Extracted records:
----------------------------------------

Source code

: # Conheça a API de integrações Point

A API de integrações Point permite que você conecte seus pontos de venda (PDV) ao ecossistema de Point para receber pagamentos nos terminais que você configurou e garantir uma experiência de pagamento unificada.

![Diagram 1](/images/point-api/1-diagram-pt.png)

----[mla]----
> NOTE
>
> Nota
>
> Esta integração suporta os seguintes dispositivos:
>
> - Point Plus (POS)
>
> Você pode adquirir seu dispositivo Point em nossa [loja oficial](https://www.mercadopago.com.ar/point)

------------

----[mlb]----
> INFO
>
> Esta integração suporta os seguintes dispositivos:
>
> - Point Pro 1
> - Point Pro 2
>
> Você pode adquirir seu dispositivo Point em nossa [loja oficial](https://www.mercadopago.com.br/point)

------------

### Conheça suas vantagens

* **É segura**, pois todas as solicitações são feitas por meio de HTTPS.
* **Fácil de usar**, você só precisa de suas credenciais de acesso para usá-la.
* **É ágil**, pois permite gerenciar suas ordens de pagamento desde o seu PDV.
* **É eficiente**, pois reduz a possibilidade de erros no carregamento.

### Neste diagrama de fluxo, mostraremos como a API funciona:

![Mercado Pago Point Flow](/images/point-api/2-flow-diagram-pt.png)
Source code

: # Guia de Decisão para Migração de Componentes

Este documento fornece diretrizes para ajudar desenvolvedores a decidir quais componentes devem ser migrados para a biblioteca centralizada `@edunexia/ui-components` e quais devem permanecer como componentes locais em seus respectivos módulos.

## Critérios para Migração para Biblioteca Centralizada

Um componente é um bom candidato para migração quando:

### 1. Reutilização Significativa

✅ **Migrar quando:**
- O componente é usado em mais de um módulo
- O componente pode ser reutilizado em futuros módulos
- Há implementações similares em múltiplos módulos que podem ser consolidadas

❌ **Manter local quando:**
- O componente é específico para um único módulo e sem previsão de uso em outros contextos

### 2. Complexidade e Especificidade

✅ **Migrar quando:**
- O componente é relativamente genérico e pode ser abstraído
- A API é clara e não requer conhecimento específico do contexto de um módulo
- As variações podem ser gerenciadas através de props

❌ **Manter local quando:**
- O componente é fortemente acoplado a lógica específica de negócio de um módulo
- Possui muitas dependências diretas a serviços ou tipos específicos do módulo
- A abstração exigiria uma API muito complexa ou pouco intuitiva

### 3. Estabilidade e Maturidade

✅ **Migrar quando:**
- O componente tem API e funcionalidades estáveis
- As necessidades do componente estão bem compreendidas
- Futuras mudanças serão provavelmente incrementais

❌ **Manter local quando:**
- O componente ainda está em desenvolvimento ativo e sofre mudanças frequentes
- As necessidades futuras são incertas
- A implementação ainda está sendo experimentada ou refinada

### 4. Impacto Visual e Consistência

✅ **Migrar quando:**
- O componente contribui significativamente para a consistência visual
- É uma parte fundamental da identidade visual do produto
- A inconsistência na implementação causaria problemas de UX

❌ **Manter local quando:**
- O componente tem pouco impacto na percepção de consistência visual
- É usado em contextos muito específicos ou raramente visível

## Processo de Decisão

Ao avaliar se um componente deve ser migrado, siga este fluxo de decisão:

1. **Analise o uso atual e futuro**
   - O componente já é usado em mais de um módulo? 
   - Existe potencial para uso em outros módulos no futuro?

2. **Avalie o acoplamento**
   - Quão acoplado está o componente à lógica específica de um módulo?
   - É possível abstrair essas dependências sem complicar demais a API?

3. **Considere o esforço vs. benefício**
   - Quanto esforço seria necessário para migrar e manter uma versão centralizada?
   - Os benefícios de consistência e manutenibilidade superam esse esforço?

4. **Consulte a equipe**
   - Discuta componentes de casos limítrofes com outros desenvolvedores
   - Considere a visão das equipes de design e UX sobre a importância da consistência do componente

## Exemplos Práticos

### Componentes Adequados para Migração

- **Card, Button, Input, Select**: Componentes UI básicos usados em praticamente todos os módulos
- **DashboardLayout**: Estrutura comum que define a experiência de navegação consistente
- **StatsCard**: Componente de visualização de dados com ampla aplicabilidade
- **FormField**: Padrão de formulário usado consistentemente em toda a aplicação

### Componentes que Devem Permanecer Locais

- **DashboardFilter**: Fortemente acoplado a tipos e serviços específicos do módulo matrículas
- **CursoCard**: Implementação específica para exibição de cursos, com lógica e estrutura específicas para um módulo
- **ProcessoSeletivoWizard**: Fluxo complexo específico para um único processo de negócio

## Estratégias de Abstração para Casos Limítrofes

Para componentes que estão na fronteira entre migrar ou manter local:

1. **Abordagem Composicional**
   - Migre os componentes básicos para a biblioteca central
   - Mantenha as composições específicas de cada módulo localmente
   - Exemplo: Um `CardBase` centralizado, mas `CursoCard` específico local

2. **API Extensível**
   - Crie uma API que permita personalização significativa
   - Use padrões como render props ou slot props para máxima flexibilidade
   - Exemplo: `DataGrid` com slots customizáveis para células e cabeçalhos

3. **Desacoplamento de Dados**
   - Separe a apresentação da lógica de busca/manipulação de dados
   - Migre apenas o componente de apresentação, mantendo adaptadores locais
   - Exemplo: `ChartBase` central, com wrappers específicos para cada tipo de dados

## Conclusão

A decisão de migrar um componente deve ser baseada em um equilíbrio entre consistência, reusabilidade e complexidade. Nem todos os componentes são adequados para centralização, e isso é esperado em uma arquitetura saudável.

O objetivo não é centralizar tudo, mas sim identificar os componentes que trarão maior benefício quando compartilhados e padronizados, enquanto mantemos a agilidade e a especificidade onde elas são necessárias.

----------------------------------------

* _Exercise aim_
Go through the data and copy each line exactly as it was written.

* _Exercise response_
Source code

: # Conheça a API de integrações Point

A API de integrações Point permite que você conecte seus pontos de venda (PDV) ao ecossistema de Point para receber pagamentos nos terminais que você configurou e garantir uma experiência de pagamento unificada.

![Diagram 1](/images/point-api/1-diagram-pt.png)

----[mla]----
> NOTE
>
> Nota
>
> Esta integração suporta os seguintes dispositivos:
>
> - Point Plus (POS)
>
> Você pode adquirir seu dispositivo Point em nossa [loja oficial](https://www.mercadopago.com.ar/point)

------------

----[mlb]----
> INFO
>
> Esta integração suporta os seguintes dispositivos:
>
> - Point Pro 1
> - Point Pro 2
>
> Você pode adquirir seu dispositivo Point em nossa [loja oficial](https://www.mercadopago.com.br/point)

------------

### Conheça suas vantagens

* **É segura**, pois todas as solicitações são feitas por meio de HTTPS.
* **Fácil de usar**, você só precisa de suas credenciais de acesso para usá-la.
* **É ágil**, pois permite gerenciar suas ordens de pagamento desde o seu PDV.
* **É eficiente**, pois reduz a possibilidade de erros no carregamento.

### Neste diagrama de fluxo, mostraremos como a API funciona:

![Mercado Pago Point Flow](/images/point-api/2-flow-diagram-pt.png)
Source code

: # Guia de Decisão para Migração de Componentes

Este documento fornece diretrizes para ajudar desenvolvedores a decidir quais componentes devem ser migrados para a biblioteca centralizada `@edunexia/ui-components` e quais devem permanecer como componentes locais em seus respectivos módulos.

## Critérios para Migração para Biblioteca Centralizada

Um componente é um bom candidato para migração quando:

### 1. Reutilização Significativa

✅ **Migrar quando:**
- O componente é usado em mais de um módulo
- O componente pode ser reutilizado em futuros módulos
- Há implementações similares em múltiplos módulos que podem ser consolidadas

❌ **Manter local quando:**
- O componente é específico para um único módulo e sem previsão de uso em outros contextos

### 2. Complexidade e Especificidade

✅ **Migrar quando:**
- O componente é relativamente genérico e pode ser abstraído
- A API é clara e não requer conhecimento específico do contexto de um módulo
- As variações podem ser gerenciadas através de props

❌ **Manter local quando:**
- O componente é fortemente acoplado a lógica específica de negócio de um módulo
- Possui muitas dependências diretas a serviços ou tipos específicos do módulo
- A abstração exigiria uma API muito complexa ou pouco intuitiva

### 3. Estabilidade e Maturidade

✅ **Migrar quando:**
- O componente tem API e funcionalidades estáveis
- As necessidades do componente estão bem compreendidas
- Futuras mudanças serão provavelmente incrementais

❌ **Manter local quando:**
- O componente ainda está em desenvolvimento ativo e sofre mudanças frequentes
- As necessidades futuras são incertas
- A implementação ainda está sendo experimentada ou refinada

### 4. Impacto Visual e Consistência

✅ **Migrar quando:**
- O componente contribui significativamente para a consistência visual
- É uma parte fundamental da identidade visual do produto
- A inconsistência na implementação causaria problemas de UX

❌ **Manter local quando:**
- O componente tem pouco impacto na percepção de consistência visual
- É usado em contextos muito específicos ou raramente visível

## Processo de Decisão

Ao avaliar se um componente deve ser migrado, siga este fluxo de decisão:

1. **Analise o uso atual e futuro**
   - O componente já é usado em mais de um módulo? 
   - Existe potencial para uso em outros módulos no futuro?

2. **Avalie o acoplamento**
   - Quão acoplado está o componente à lógica específica de um módulo?
   - É possível abstrair essas dependências sem complicar demais a API?

3. **Considere o esforço vs. benefício**
   - Quanto esforço seria necessário para migrar e manter uma versão centralizada?
   - Os benefícios de consistência e manutenibilidade superam esse esforço?

4. **Consulte a equipe**
   - Discuta componentes de casos limítrofes com outros desenvolvedores
   - Considere a visão das equipes de design e UX sobre a importância da consistência do componente

## Exemplos Práticos

### Componentes Adequados para Migração

- **Card, Button, Input, Select**: Componentes UI básicos usados em praticamente todos os módulos
- **DashboardLayout**: Estrutura comum que define a experiência de navegação consistente
- **StatsCard**: Componente de visualização de dados com ampla aplicabilidade
- **FormField**: Padrão de formulário usado consistentemente em toda a aplicação

### Componentes que Devem Permanecer Locais

- **DashboardFilter**: Fortemente acoplado a tipos e serviços específicos do módulo matrículas
- **CursoCard**: Implementação específica para exibição de cursos, com lógica e estrutura específicas para um módulo
- **ProcessoSeletivoWizard**: Fluxo complexo específico para um único processo de negócio

## Estratégias de Abstração para Casos Limítrofes

Para componentes que estão na fronteira entre migrar ou manter local:

1. **Abordagem Composicional**
   - Migre os componentes básicos para a biblioteca central
   - Mantenha as composições específicas de cada módulo localmente
   - Exemplo: Um `CardBase` centralizado, mas `CursoCard` específico local

2. **API Extensível**
   - Crie uma API que permita personalização significativa
   - Use padrões como render props ou slot props para máxima flexibilidade
   - Exemplo: `DataGrid` com slots customizáveis para células e cabeçalhos

3. **Desacoplamento de Dados**
   - Separe a apresentação da lógica de busca/manipulação de dados
   - Migre apenas o componente de apresentação, mantendo adaptadores locais
   - Exemplo: `ChartBase` central, com wrappers específicos para cada tipo de dados

## Conclusão

A decisão de migrar um componente deve ser baseada em um equilíbrio entre consistência, reusabilidade e complexidade. Nem todos os componentes são adequados para centralização, e isso é esperado em uma arquitetura saudável.

O objetivo não é centralizar tudo, mas sim identificar os componentes que trarão maior benefício quando compartilhados e padronizados, enquanto mantemos a agilidade e a especificidade onde elas são necessárias.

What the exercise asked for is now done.